_WHAT YOU WILL DO:_ When a line of the material has the word "accelerator" in it, copy that line.
"""
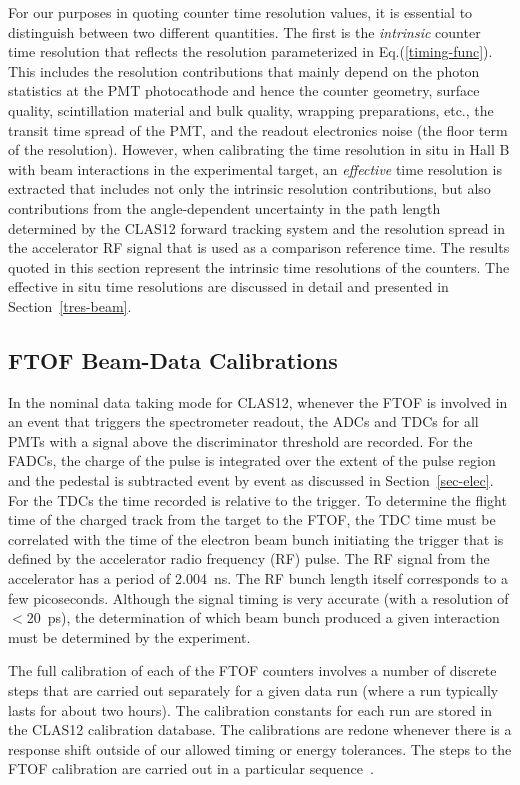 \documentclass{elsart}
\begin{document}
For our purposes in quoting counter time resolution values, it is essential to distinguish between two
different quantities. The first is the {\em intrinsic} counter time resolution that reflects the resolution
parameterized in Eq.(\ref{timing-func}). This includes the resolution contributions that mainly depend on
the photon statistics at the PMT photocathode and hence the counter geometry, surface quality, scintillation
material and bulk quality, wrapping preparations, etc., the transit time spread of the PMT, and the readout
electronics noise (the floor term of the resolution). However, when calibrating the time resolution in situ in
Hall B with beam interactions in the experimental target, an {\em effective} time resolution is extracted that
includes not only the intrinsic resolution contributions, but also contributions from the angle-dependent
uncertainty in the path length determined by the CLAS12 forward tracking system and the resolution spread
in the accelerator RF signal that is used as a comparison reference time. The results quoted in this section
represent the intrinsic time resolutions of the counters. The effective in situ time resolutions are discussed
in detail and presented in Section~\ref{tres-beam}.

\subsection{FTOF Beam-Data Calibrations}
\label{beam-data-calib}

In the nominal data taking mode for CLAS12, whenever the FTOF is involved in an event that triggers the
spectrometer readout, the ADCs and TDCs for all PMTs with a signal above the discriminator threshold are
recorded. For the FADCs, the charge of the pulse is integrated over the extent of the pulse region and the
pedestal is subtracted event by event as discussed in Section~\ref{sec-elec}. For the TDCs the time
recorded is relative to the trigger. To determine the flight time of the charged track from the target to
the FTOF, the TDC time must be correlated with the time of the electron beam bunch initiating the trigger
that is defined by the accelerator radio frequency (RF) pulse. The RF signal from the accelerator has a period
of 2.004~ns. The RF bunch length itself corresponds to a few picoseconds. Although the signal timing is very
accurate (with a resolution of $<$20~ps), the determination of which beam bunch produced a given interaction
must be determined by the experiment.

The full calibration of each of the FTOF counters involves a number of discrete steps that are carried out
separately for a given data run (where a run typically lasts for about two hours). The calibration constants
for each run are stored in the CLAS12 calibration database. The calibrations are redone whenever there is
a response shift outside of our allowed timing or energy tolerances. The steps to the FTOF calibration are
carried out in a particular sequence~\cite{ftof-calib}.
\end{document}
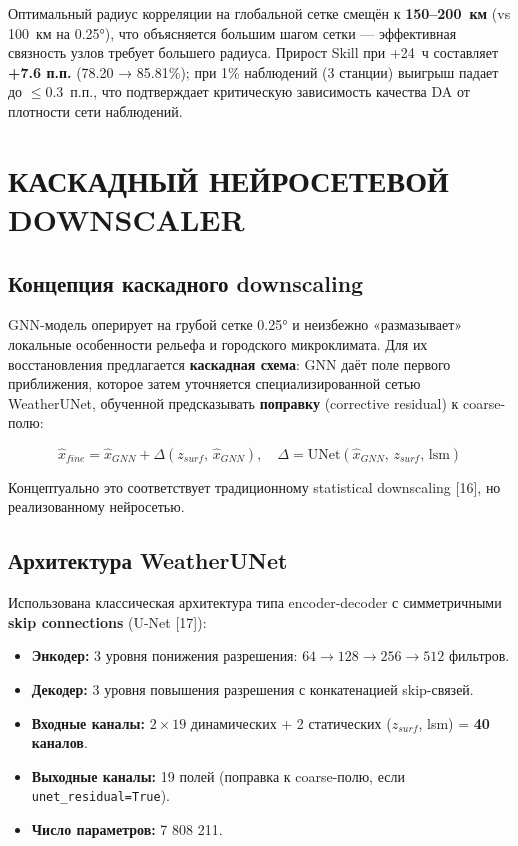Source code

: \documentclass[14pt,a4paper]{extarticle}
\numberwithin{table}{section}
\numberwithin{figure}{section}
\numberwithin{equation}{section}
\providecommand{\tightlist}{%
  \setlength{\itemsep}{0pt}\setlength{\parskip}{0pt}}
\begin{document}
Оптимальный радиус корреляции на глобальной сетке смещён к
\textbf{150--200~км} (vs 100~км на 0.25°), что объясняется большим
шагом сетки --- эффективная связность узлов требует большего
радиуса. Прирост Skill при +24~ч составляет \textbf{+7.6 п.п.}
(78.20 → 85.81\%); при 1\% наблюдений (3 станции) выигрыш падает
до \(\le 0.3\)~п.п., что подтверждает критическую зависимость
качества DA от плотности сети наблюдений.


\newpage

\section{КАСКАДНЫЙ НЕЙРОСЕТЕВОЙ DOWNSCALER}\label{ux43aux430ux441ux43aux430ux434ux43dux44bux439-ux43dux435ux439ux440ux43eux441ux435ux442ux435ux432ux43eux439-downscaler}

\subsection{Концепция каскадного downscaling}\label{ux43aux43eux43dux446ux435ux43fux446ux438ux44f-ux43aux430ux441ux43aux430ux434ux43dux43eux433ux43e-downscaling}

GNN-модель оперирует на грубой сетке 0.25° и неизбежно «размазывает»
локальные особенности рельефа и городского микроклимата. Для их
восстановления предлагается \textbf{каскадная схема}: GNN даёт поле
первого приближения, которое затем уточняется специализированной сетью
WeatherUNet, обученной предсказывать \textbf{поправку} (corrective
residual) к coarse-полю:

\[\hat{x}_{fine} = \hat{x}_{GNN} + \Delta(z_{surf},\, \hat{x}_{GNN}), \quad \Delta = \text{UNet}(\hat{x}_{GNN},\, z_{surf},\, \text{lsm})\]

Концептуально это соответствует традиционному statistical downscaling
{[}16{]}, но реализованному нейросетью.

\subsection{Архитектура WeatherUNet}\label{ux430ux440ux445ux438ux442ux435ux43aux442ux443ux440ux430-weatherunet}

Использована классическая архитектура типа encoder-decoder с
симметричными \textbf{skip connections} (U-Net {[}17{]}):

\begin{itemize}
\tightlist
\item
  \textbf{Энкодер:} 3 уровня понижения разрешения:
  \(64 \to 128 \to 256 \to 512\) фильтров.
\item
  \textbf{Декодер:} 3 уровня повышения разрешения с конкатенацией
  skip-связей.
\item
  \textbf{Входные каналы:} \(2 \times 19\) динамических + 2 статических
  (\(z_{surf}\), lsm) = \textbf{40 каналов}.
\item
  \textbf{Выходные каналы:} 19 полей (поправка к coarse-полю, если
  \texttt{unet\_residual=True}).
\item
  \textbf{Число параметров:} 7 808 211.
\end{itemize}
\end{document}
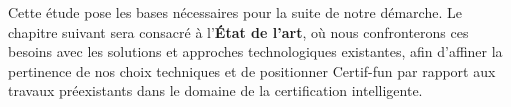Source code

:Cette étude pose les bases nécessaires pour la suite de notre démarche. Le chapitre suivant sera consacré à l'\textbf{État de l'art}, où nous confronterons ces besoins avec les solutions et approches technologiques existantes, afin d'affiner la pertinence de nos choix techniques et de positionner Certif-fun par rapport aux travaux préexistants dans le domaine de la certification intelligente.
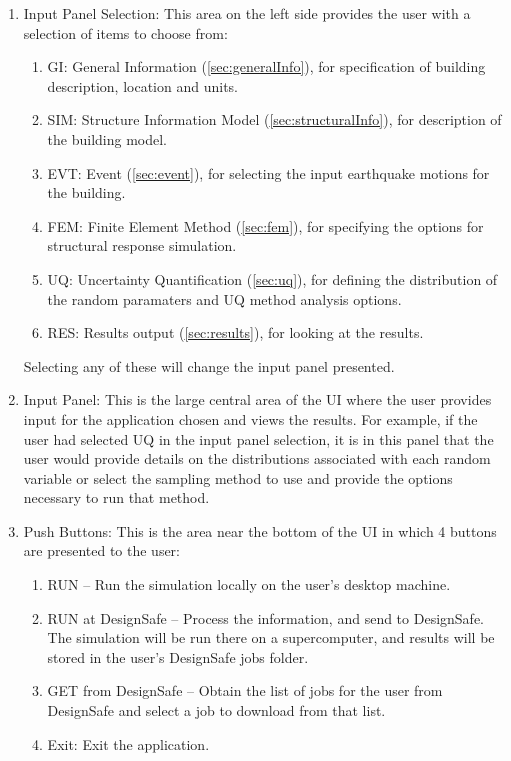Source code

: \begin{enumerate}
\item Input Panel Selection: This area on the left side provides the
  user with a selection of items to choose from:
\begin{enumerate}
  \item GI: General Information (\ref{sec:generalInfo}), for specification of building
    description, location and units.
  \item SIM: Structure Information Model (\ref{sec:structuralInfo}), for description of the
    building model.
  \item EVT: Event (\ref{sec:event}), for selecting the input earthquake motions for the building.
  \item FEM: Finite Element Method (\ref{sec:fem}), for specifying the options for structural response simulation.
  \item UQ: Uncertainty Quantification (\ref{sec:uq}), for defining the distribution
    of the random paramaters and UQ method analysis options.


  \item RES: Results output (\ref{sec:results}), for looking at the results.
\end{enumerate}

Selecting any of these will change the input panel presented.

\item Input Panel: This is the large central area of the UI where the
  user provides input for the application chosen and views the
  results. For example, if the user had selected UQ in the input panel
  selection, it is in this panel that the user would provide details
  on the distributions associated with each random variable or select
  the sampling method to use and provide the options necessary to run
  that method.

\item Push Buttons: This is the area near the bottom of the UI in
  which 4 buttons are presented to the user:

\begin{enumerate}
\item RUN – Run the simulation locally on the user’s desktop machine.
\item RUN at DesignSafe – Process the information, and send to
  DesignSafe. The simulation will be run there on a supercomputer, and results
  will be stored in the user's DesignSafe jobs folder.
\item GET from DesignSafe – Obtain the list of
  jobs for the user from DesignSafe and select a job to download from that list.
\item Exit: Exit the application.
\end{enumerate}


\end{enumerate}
"""
"""
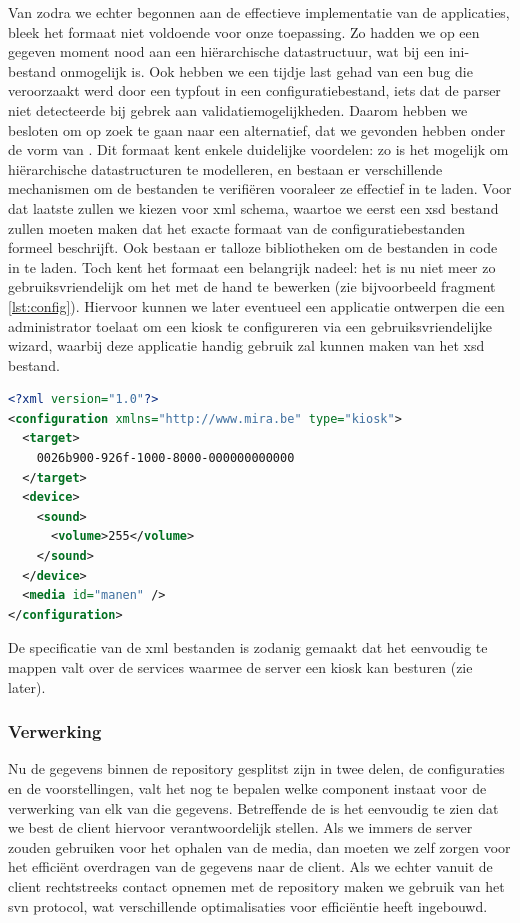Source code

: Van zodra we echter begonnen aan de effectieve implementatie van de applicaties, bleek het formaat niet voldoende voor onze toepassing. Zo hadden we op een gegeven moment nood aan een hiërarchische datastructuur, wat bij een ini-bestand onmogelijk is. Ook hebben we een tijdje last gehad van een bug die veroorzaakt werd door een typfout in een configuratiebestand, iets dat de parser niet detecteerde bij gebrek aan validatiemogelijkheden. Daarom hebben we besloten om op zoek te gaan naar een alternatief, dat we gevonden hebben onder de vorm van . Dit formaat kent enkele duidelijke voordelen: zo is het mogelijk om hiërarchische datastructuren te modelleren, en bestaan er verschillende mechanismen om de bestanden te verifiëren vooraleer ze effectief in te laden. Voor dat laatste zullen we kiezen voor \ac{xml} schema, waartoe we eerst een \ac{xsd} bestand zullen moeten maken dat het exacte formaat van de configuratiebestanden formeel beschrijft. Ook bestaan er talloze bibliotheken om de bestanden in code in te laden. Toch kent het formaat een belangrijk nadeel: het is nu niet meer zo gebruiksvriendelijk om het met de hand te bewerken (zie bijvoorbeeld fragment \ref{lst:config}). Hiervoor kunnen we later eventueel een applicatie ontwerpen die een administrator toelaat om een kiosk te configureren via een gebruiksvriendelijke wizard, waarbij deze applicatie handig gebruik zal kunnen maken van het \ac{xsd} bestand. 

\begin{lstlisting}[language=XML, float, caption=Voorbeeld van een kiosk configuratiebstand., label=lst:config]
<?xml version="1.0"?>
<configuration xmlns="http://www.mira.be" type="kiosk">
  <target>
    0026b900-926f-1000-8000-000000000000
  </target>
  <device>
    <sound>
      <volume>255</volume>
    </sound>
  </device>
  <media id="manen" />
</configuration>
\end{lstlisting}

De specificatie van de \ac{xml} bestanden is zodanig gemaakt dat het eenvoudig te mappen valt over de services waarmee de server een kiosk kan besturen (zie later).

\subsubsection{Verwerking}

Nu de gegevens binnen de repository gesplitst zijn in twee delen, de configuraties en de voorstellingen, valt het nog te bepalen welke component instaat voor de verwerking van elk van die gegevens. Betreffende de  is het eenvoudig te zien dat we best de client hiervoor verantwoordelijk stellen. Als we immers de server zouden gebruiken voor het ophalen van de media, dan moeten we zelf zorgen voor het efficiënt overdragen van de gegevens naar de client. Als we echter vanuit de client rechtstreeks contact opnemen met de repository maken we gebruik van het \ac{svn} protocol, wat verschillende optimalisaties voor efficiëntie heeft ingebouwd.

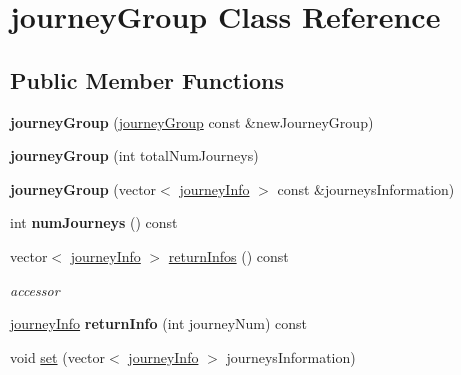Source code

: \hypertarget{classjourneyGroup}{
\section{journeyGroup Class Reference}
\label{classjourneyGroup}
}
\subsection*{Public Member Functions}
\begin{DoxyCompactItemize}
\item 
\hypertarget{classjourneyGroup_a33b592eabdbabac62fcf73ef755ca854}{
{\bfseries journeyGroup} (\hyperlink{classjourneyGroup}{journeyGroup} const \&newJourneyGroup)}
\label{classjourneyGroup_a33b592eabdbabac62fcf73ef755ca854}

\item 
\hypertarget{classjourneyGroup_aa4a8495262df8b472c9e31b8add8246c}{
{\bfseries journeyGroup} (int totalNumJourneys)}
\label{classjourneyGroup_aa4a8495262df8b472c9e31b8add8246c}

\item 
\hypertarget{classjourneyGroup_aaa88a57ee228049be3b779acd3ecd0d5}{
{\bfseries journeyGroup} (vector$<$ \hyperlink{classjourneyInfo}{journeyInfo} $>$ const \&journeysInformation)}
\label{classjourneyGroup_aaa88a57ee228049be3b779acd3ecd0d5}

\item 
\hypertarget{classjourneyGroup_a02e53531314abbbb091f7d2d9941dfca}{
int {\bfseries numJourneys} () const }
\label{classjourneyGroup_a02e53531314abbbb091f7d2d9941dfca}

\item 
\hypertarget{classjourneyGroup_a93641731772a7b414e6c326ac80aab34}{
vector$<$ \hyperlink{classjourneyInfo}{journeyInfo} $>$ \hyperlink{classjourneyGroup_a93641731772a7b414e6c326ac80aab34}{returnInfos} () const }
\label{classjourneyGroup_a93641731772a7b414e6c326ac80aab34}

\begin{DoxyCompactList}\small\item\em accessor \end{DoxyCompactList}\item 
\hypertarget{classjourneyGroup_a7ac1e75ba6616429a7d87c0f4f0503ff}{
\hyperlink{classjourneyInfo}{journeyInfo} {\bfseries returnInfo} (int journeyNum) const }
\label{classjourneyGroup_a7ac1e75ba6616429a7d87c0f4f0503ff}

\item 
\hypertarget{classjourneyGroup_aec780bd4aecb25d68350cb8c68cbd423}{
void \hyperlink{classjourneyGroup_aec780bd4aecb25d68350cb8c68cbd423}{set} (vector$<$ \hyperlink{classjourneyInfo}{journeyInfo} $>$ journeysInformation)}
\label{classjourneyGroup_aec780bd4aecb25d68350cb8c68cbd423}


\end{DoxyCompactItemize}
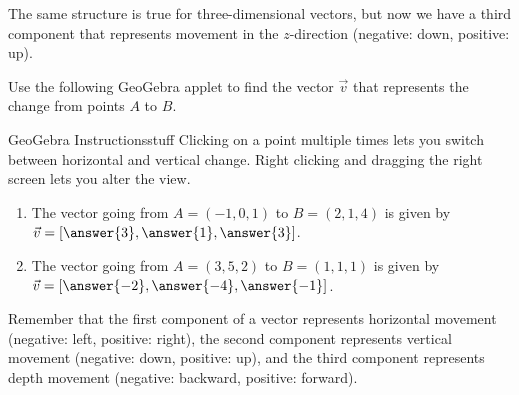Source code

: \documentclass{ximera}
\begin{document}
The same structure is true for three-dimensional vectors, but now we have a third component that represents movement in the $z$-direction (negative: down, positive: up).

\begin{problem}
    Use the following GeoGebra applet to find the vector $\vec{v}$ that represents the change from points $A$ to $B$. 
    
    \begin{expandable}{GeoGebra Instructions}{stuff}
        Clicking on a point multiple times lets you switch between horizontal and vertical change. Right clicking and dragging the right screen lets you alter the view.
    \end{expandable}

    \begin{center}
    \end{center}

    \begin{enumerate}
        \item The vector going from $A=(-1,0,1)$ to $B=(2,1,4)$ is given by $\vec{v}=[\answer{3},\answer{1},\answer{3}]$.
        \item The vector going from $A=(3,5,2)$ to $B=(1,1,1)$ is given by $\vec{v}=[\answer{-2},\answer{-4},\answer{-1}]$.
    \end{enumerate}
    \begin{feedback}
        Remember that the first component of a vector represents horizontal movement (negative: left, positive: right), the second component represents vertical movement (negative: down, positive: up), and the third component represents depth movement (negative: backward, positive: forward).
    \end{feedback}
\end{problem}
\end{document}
"""
_PROBLEM SOLUTION:_
in the accelerator RF signal that is used as a comparison reference time. The results quoted in this section
that is defined by the accelerator radio frequency (RF) pulse. The RF signal from the accelerator has a period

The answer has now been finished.